The campus is an incredibly safe and trusting community, and while we value our ability to live uninhibited by security protocols, a luxury students at many larger colleges and universities lack, the reality is that we do not always know who is on our campus. This March, a local man who had been living at the Gateway Motel was caught sending death threats to President Barack Obama from computers in Saisselin. Fortunately, this man didn't harm anyone on campus, but the point remains that he could have.
Studio Art students often work late into the night, and the building is typically scarcely populated. Working sleep-deprived, alone, in the early hours of the morning can feel eerie, especially when the threat of unsolicited or inebriated visitors is a risk.
Case Center is the only other 24-hour building on Skidmore's campus that does not get locked at night. It is a known place of congregation among students, and there is not much valuable equipment to be taken. Any room that does have expensive merchandise has a lock, and the space is so open that it would be difficult to find yourself in a dark corner. However, it is fairly common to have one student working alone in a secluded space of Saisselin late into the night.

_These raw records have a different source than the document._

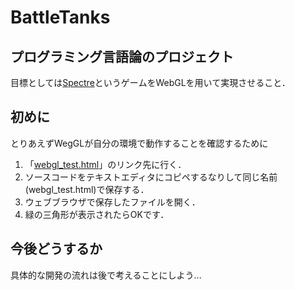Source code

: # BattleTanks
## プログラミング言語論のプロジェクト
目標としては[Spectre](http://www.myabandonware.com/game/spectre-19k)というゲームをWebGLを用いて実現させること．

## 初めに
とりあえずWegGLが自分の環境で動作することを確認するために
1. 「[webgl_test.html](https://github.com/BattleTanks/BattleTanks/blob/master/webgl_test.html)」のリンク先に行く．
2. ソースコードをテキストエディタにコピペするなりして同じ名前(webgl_test.html)で保存する．
3. ウェブブラウザで保存したファイルを開く．
4. 緑の三角形が表示されたらOKです．

## 今後どうするか
具体的な開発の流れは後で考えることにしよう...
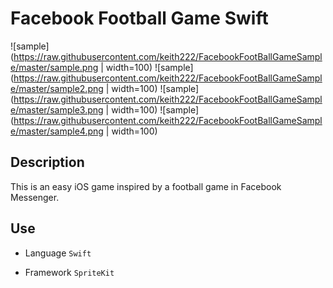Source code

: # Facebook Football Game Swift
![sample](https://raw.githubusercontent.com/keith222/FacebookFootBallGameSample/master/sample.png | width=100)
![sample](https://raw.githubusercontent.com/keith222/FacebookFootBallGameSample/master/sample2.png | width=100)
![sample](https://raw.githubusercontent.com/keith222/FacebookFootBallGameSample/master/sample3.png | width=100)
![sample](https://raw.githubusercontent.com/keith222/FacebookFootBallGameSample/master/sample4.png | width=100)

## Description
This is an easy iOS game inspired by a football game in Facebook Messenger.

## Use

* Language
`Swift`

* Framework
`SpriteKit`

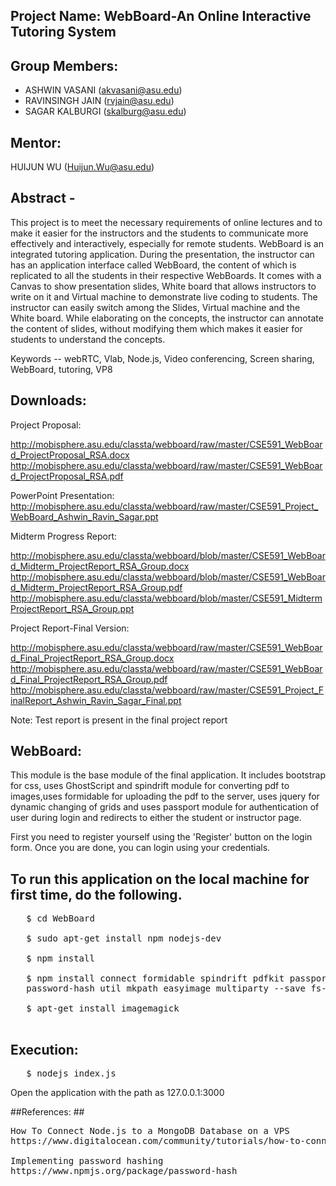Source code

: ## Project Name: WebBoard-An Online Interactive Tutoring System ##

## Group Members: ##
* ASHWIN VASANI (akvasani@asu.edu)
* RAVINSINGH JAIN (rvjain@asu.edu)
* SAGAR KALBURGI (skalburg@asu.edu)

## Mentor: ##
HUIJUN WU (Huijun.Wu@asu.edu)

## Abstract - ##

This project is to meet the necessary requirements of online lectures and to make it easier for the 
instructors and the students to communicate more effectively and interactively, especially for remote students. 
WebBoard is an integrated tutoring application. During the presentation, the instructor can has an application 
interface called WebBoard, the content of which is replicated to all the students in their respective WebBoards. 
It comes with a Canvas to show presentation slides, White board that allows instructors to write on it and Virtual 
machine to demonstrate live coding to students. The instructor can easily switch among the Slides, Virtual machine
and the White board. While elaborating on the concepts, the instructor can annotate the content of slides, without 
modifying them which makes it easier for students to understand the concepts.

Keywords -- webRTC, Vlab, Node.js, Video conferencing, Screen sharing, WebBoard,
	 tutoring, VP8


## Downloads: ##
Project Proposal:

http://mobisphere.asu.edu/classta/webboard/raw/master/CSE591_WebBoard_ProjectProposal_RSA.docx
http://mobisphere.asu.edu/classta/webboard/raw/master/CSE591_WebBoard_ProjectProposal_RSA.pdf

PowerPoint Presentation:
http://mobisphere.asu.edu/classta/webboard/raw/master/CSE591_Project_WebBoard_Ashwin_Ravin_Sagar.ppt

Midterm Progress Report:

http://mobisphere.asu.edu/classta/webboard/blob/master/CSE591_WebBoard_Midterm_ProjectReport_RSA_Group.docx
http://mobisphere.asu.edu/classta/webboard/blob/master/CSE591_WebBoard_Midterm_ProjectReport_RSA_Group.pdf
http://mobisphere.asu.edu/classta/webboard/blob/master/CSE591_MidtermProjectReport_RSA_Group.ppt

Project Report-Final Version:

http://mobisphere.asu.edu/classta/webboard/raw/master/CSE591_WebBoard_Final_ProjectReport_RSA_Group.docx
http://mobisphere.asu.edu/classta/webboard/raw/master/CSE591_WebBoard_Final_ProjectReport_RSA_Group.pdf
http://mobisphere.asu.edu/classta/webboard/raw/master/CSE591_Project_FinalReport_Ashwin_Ravin_Sagar_Final.ppt

Note: Test report is present in the final project report

## WebBoard: ##
This module is the base module of the final application.
It includes bootstrap for css, uses GhostScript and spindrift module for converting pdf to
images,uses formidable for uploading the pdf to the server, uses jquery for dynamic changing
of grids and uses passport module for authentication of user during login and redirects to
either the student or instructor page.

First you need to register yourself using the 'Register' button on the login form. Once you
are done, you can login using your credentials.

## To run this application on the local machine for first time, do the following. ##
<pre>
   $ cd WebBoard

   $ sudo apt-get install npm nodejs-dev

   $ npm install

   $ npm install connect formidable spindrift pdfkit passport passport-local pdfutils mongodb \
   password-hash util mkpath easyimage multiparty --save fs-extra express-session cookie-parser body-parser

   $ apt-get install imagemagick

</pre>
## Execution: ##
<pre>
   $ nodejs index.js
</pre>
Open the application with the path as 127.0.0.1:3000

##References: ##
<pre>
How To Connect Node.js to a MongoDB Database on a VPS
https://www.digitalocean.com/community/tutorials/how-to-connect-node-js-to-a-mongodb-database-on-a-vps
 
Implementing password hashing
https://www.npmjs.org/package/password-hash
</pre>          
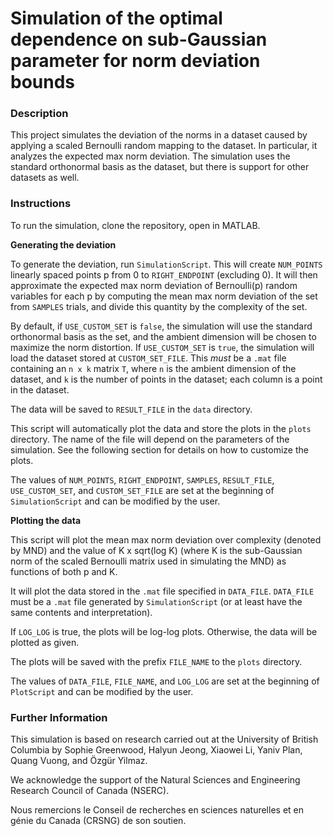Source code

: # Simulation of the optimal dependence on sub-Gaussian parameter for norm deviation bounds

### Description

This project simulates the deviation of the norms in a dataset caused by applying a scaled Bernoulli random mapping to the dataset. In particular, it analyzes the expected max norm deviation. The simulation uses the standard orthonormal basis as the dataset, but there is support for other datasets as well.

### Instructions

To run the simulation, clone the repository, open in MATLAB.

**Generating the deviation**

To generate the deviation, run `SimulationScript`. This will create `NUM_POINTS` linearly spaced points p from 0 to `RIGHT_ENDPOINT` (excluding 0). It will then approximate the expected max norm deviation of Bernoulli(p) random variables for each p by computing the mean max norm deviation of the set from `SAMPLES` trials, and divide this quantity by the complexity of the set.

By default, if `USE_CUSTOM_SET` is `false`, the simulation will use the standard orthonormal basis as the set, and the ambient dimension will be chosen to maximize the norm distortion. If `USE_CUSTOM_SET` is `true`, the simulation will load the dataset stored at `CUSTOM_SET_FILE`. This _must_ be a `.mat` file containing an `n x k` matrix `T`, where `n` is the ambient dimension of the dataset, and `k` is the number of points in the dataset; each column is a point in the dataset.

The data will be saved to `RESULT_FILE` in the `data` directory. 

This script will automatically plot the data and store the plots in the `plots` directory. The name of the file will depend on the parameters of the simulation. See the following section for details on how to customize the plots.

The values of `NUM_POINTS`, `RIGHT_ENDPOINT`, `SAMPLES`, `RESULT_FILE`, `USE_CUSTOM_SET`, and `CUSTOM_SET_FILE` are set at the beginning of `SimulationScript` and can be modified by the user.


**Plotting the data**

This script will plot the mean max norm deviation over complexity (denoted by MND) and the value of K x sqrt(log K) (where K is the sub-Gaussian norm of the scaled Bernoulli matrix used in simulating the MND) as functions of both p and K.

It will plot the data stored in the `.mat` file specified in `DATA_FILE`. `DATA_FILE` must be a `.mat` file generated by `SimulationScript` (or at least have the same contents and interpretation).

If `LOG_LOG` is true, the plots will be log-log plots. Otherwise, the data will be plotted as given.

The plots will be saved with the prefix `FILE_NAME` to the `plots` directory.

The values of `DATA_FILE`, `FILE_NAME`, and `LOG_LOG` are set at the beginning of `PlotScript` and can be modified by the user.


### Further Information

This simulation is based on research carried out at the University of British Columbia by Sophie Greenwood, Halyun Jeong, Xiaowei Li, Yaniv Plan, Quang Vuong, and &#214;zg&#252;r Yilmaz.

We acknowledge the support of the Natural Sciences and Engineering Research Council of Canada (NSERC).

Nous remercions le Conseil de recherches en sciences naturelles et en génie du Canada (CRSNG) de son soutien.
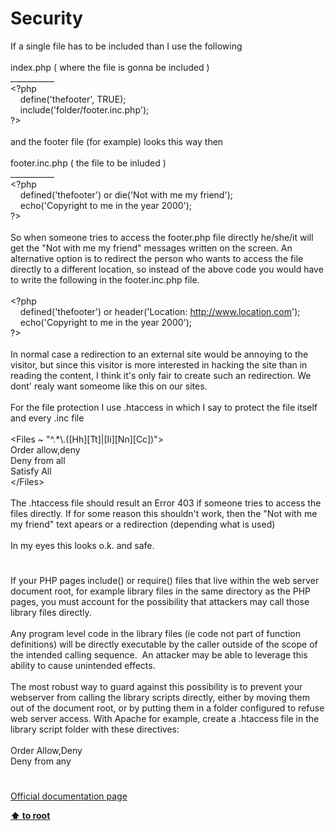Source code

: # Security




<div class="phpcode"><span class="html">
If a single file has to be included than I use the following<br><br>index.php ( where the file is gonna be included )<br>___________<br><span class="default">&lt;?php<br>&#xA0; &#xA0; define</span><span class="keyword">(</span><span class="string">&apos;thefooter&apos;</span><span class="keyword">, </span><span class="default">TRUE</span><span class="keyword">);<br>&#xA0; &#xA0; include(</span><span class="string">&apos;folder/footer.inc.php&apos;</span><span class="keyword">);<br></span><span class="default">?&gt;<br></span><br>and the footer file (for example) looks this way then<br><br>footer.inc.php ( the file to be inluded )<br>___________<br><span class="default">&lt;?php<br>&#xA0; &#xA0; defined</span><span class="keyword">(</span><span class="string">&apos;thefooter&apos;</span><span class="keyword">) or die(</span><span class="string">&apos;Not with me my friend&apos;</span><span class="keyword">);<br>&#xA0; &#xA0; echo(</span><span class="string">&apos;Copyright to me in the year 2000&apos;</span><span class="keyword">);<br></span><span class="default">?&gt;<br></span><br>So when someone tries to access the footer.php file directly he/she/it will get the &quot;Not with me my friend&quot; messages written on the screen. An alternative option is to redirect the person who wants to access the file directly to a different location, so instead of the above code you would have to write the following in the footer.inc.php file.<br><br><span class="default">&lt;?php<br>&#xA0; &#xA0; defined</span><span class="keyword">(</span><span class="string">&apos;thefooter&apos;</span><span class="keyword">) or </span><span class="default">header</span><span class="keyword">(</span><span class="string">&apos;Location: <a href="http://www.location.com" rel="nofollow" target="_blank">http://www.location.com</a>&apos;</span><span class="keyword">);<br>&#xA0; &#xA0; echo(</span><span class="string">&apos;Copyright to me in the year 2000&apos;</span><span class="keyword">);<br></span><span class="default">?&gt;<br></span><br>In normal case a redirection to an external site would be annoying to the visitor, but since this visitor is more interested in hacking the site than in reading the content, I think it&apos;s only fair to create such an redirection. We dont&apos; realy want someome like this on our sites.<br><br>For the file protection I use .htaccess in which I say to protect the file itself and every .inc file<br><br>&lt;Files ~ &quot;^.*\.([Hh][Tt]|[Ii][Nn][Cc])&quot;&gt;<br>Order allow,deny<br>Deny from all<br>Satisfy All<br>&lt;/Files&gt;<br><br>The .htaccess file should result an Error 403 if someone tries to access the files directly. If for some reason this shouldn&apos;t work, then the &quot;Not with me my friend&quot; text apears or a redirection (depending what is used)<br><br>In my eyes this looks o.k. and safe.</span>
</div>
  

#


<div class="phpcode"><span class="html">
If your PHP pages include() or require() files that live within the web server document root, for example library files in the same directory as the PHP pages, you must account for the possibility that attackers may call those library files directly.&#xA0; <br><br>Any program level code in the library files (ie code not part of function definitions) will be directly executable by the caller outside of the scope of the intended calling sequence.&#xA0; An attacker may be able to leverage this ability to cause unintended effects.<br><br>The most robust way to guard against this possibility is to prevent your webserver from calling the library scripts directly, either by moving them out of the document root, or by putting them in a folder configured to refuse web server access. With Apache for example, create a .htaccess file in the library script folder with these directives:<br><br>Order Allow,Deny<br>Deny from any</span>
</div>
  

#

[Official documentation page](https://www.php.net/manual/en/security.php)

**[⬆ to root](/)**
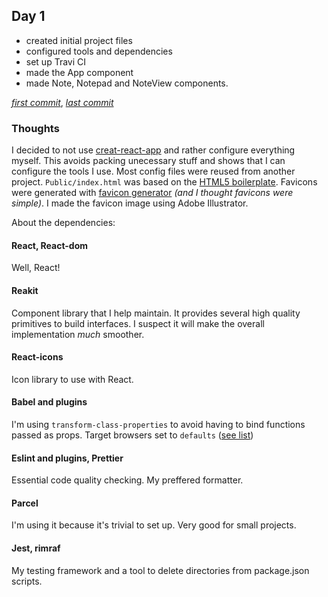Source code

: ## Day 1

- created initial project files
- configured tools and dependencies
- set up Travi CI
- made the App component
- made Note, Notepad and NoteView components.

_[first commit](https://github.com/Thomazella/react-notepad/commit/7f75dd076136961836df32e9477e77df5539c76e)_,
_[last commit](https://github.com/Thomazella/react-notepad/commit/41a640fe8d4e252f569b0c6e9a13841eb1ddf9a9)_

### Thoughts

I decided to not use [creat-react-app](https://github.com/facebook/create-react-app) and rather configure everything myself.
This avoids packing unecessary stuff and shows that I can configure the tools I use.
Most config files were reused from another project.
`Public/index.html` was based on the [HTML5 boilerplate](https://github.com/h5bp/html5-boilerplate/blob/master/src/index.html).
Favicons were generated with [favicon generator](https://realfavicongenerator.net/) _(and I thought favicons were simple)_.
I made the favicon image using Adobe Illustrator.

About the dependencies:

#### React, React-dom

Well, React!

#### Reakit

Component library that I help maintain. It provides several high quality primitives to build interfaces. I suspect it will make the overall implementation *much* smoother.

#### React-icons

Icon library to use with React.

#### Babel and plugins

I'm using `transform-class-properties` to avoid having to bind functions passed as props. Target browsers set to `defaults` ([see list](https://github.com/browserslist/browserslist#full-list))

#### Eslint and plugins, Prettier

Essential code quality checking. My preffered formatter.

#### Parcel

I'm using it because it's trivial to set up. Very good for small projects.

#### Jest, rimraf

My testing framework and a tool to delete directories from package.json scripts.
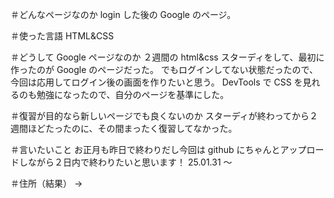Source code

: ＃どんなページなのか
login した後の Google のページ。

＃使った言語
HTML&CSS

＃どうして Google ページなのか
２週間の html&css スターディをして、最初に作ったのが Google のページだった。
でもログインしてない状態だったので、今回は応用してログイン後の画面を作りたいと思う。
DevTools で CSS を見れるのも勉強になったので、自分のページを基準にした。

＃復習が目的なら新しいページでも良くないのか
スターディが終わってから２週間ほどたったのに、その間まったく復習してなかった。

＃言いたいこと
お正月も昨日で終わりだし今回は github にちゃんとアップロードしながら２日内で終わりたいと思います！
25.01.31 ～

＃住所（結果）
→
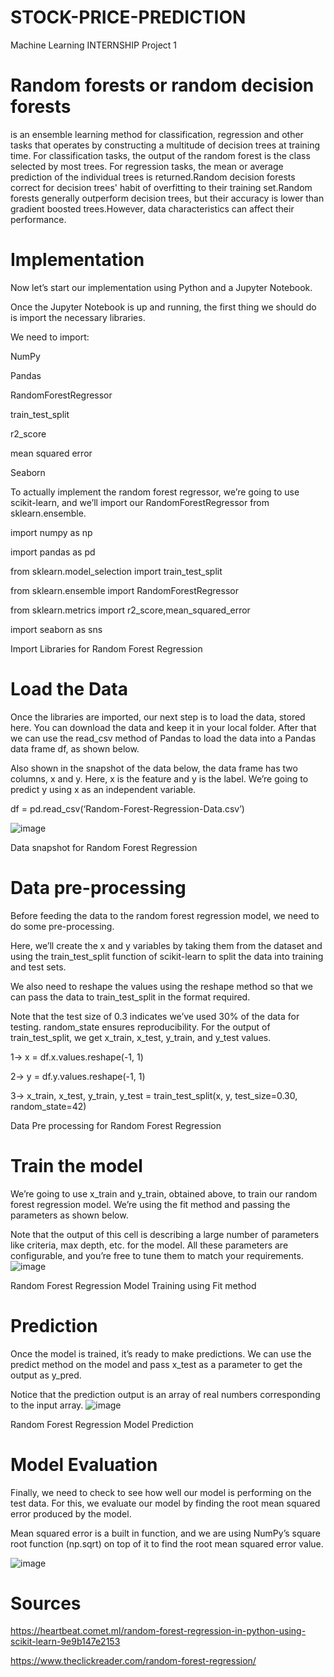 # STOCK-PRICE-PREDICTION
Machine Learning INTERNSHIP
Project 1


# Random forests or random decision forests
is an ensemble learning method for classification, regression and other tasks that operates by constructing a multitude of decision trees at training time. For classification tasks, the output of the random forest is the class selected by most trees. For regression tasks, the mean or average prediction of the individual trees is returned.Random decision forests correct for decision trees' habit of overfitting to their training set.Random forests generally outperform decision trees, but their accuracy is lower than gradient boosted trees.However, data characteristics can affect their performance.


# Implementation
Now let’s start our implementation using Python and a Jupyter Notebook.

Once the Jupyter Notebook is up and running, the first thing we should do is import the necessary libraries.

We need to import:

NumPy

Pandas

RandomForestRegressor

train_test_split

r2_score

mean squared error

Seaborn

To actually implement the random forest regressor, we’re going to use scikit-learn, and we’ll import our RandomForestRegressor from sklearn.ensemble.

import numpy as np

import pandas as pd

from sklearn.model_selection import train_test_split

from sklearn.ensemble import RandomForestRegressor

from sklearn.metrics import r2_score,mean_squared_error

import seaborn as sns

Import Libraries for Random Forest Regression

# Load the Data
Once the libraries are imported, our next step is to load the data, stored here. You can download the data and keep it in your local folder. After that we can use the read_csv method of Pandas to load the data into a Pandas data frame df, as shown below.

Also shown in the snapshot of the data below, the data frame has two columns, x and y. Here, x is the feature and y is the label. We’re going to predict y using x as an independent variable.

df = pd.read_csv(‘Random-Forest-Regression-Data.csv’)

![image](https://user-images.githubusercontent.com/91394241/217531933-18d681cb-cfe8-40fb-b991-eb20b4470c5e.png)


Data snapshot for Random Forest Regression

# Data pre-processing

Before feeding the data to the random forest regression model, we need to do some pre-processing.

Here, we’ll create the x and y variables by taking them from the dataset and using the train_test_split function of scikit-learn to split the data into training and test sets.

We also need to reshape the values using the reshape method so that we can pass the data to train_test_split in the format required.

Note that the test size of 0.3 indicates we’ve used 30% of the data for testing. random_state ensures reproducibility. For the output of train_test_split, we get x_train, x_test, y_train, and y_test values.

1->    x = df.x.values.reshape(-1, 1)

2->   y = df.y.values.reshape(-1, 1)

3->   x_train, x_test, y_train, y_test = train_test_split(x, y, test_size=0.30, random_state=42)


Data Pre processing for Random Forest Regression
# Train the model
We’re going to use x_train and y_train, obtained above, to train our random forest regression model. We’re using the fit method and passing the parameters as shown below.

Note that the output of this cell is describing a large number of parameters like criteria, max depth, etc. for the model. All these parameters are configurable, and you’re free to tune them to match your requirements.
![image](https://user-images.githubusercontent.com/91394241/217531796-d275a53f-8cc2-4694-a481-19d42ca86eff.png)


Random Forest Regression Model Training using Fit method

# Prediction
Once the model is trained, it’s ready to make predictions. We can use the predict method on the model and pass x_test as a parameter to get the output as y_pred.

Notice that the prediction output is an array of real numbers corresponding to the input array.
![image](https://user-images.githubusercontent.com/91394241/217531714-c2a4767d-241b-46e5-b882-1754a8fb4506.png)



Random Forest Regression Model Prediction

# Model Evaluation
Finally, we need to check to see how well our model is performing on the test data. For this, we evaluate our model by finding the root mean squared error produced by the model.

Mean squared error is a built in function, and we are using NumPy’s square root function (np.sqrt) on top of it to find the root mean squared error value.



![image](https://user-images.githubusercontent.com/91394241/217531564-83d5a893-1ba3-4eae-827a-671e9de9db69.png)





# Sources
https://heartbeat.comet.ml/random-forest-regression-in-python-using-scikit-learn-9e9b147e2153

https://www.theclickreader.com/random-forest-regression/
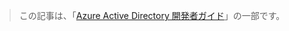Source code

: > この記事は、「[Azure Active Directory 開発者ガイド](../articles/active-directory/active-directory-developers-guide.md)」の一部です。
> 
> 

<!---HONumber=Oct15_HO3-->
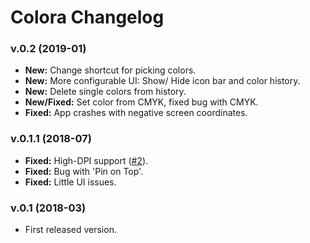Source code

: # Colora Changelog

### v.0.2 (2019-01)
- **New:** Change shortcut for picking colors.
- **New:** More configurable UI: Show/ Hide icon bar and color history.
- **New:** Delete single colors from history.
- **New/Fixed:** Set color from CMYK, fixed bug with CMYK.
- **Fixed:** App crashes with negative screen coordinates.

### v.0.1.1 (2018-07)
- **Fixed:** High-DPI support ([#2](https://github.com/bluegrams/Colora/issues/2)).
- **Fixed:** Bug with 'Pin on Top'.
- **Fixed:** Little UI issues.

### v.0.1 (2018-03)
- First released version.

Saisselin is full of valuable and expensive materials, and the hours of labor students put into their art is irreplaceable. Instances of student work being stolen or vandalized are not uncommon. Beyond theft and public defacement lies the possibility of injury: there is dangerous machinery which, if in the hands of careless individuals, could cause harm. Instances of drunken carelessness or meandering may be rare, but they do occur.
These concerns can all be addressed by remodeling the security system in Saisselin to look more like that of the Zankel Music Center, the only other 24-hour-accessible building left unmentioned. The doors of Zankel require swipe-entry after 11 p.m., and only students enrolled in lessons or classes may enter the facility. Once inside, they may only swipe into the room needed for the class they are taking. Instruments are stored in lockers with lock combinations known only by the owners.
Of course these measures make sense with so much valuable equipment in Zankel, but why shouldn't this same mentality apply to Saisselin? It would be a relatively simple fix to install similar locks, and students and faculty members could finally be at ease knowing that their valuable materials and precious works are safe.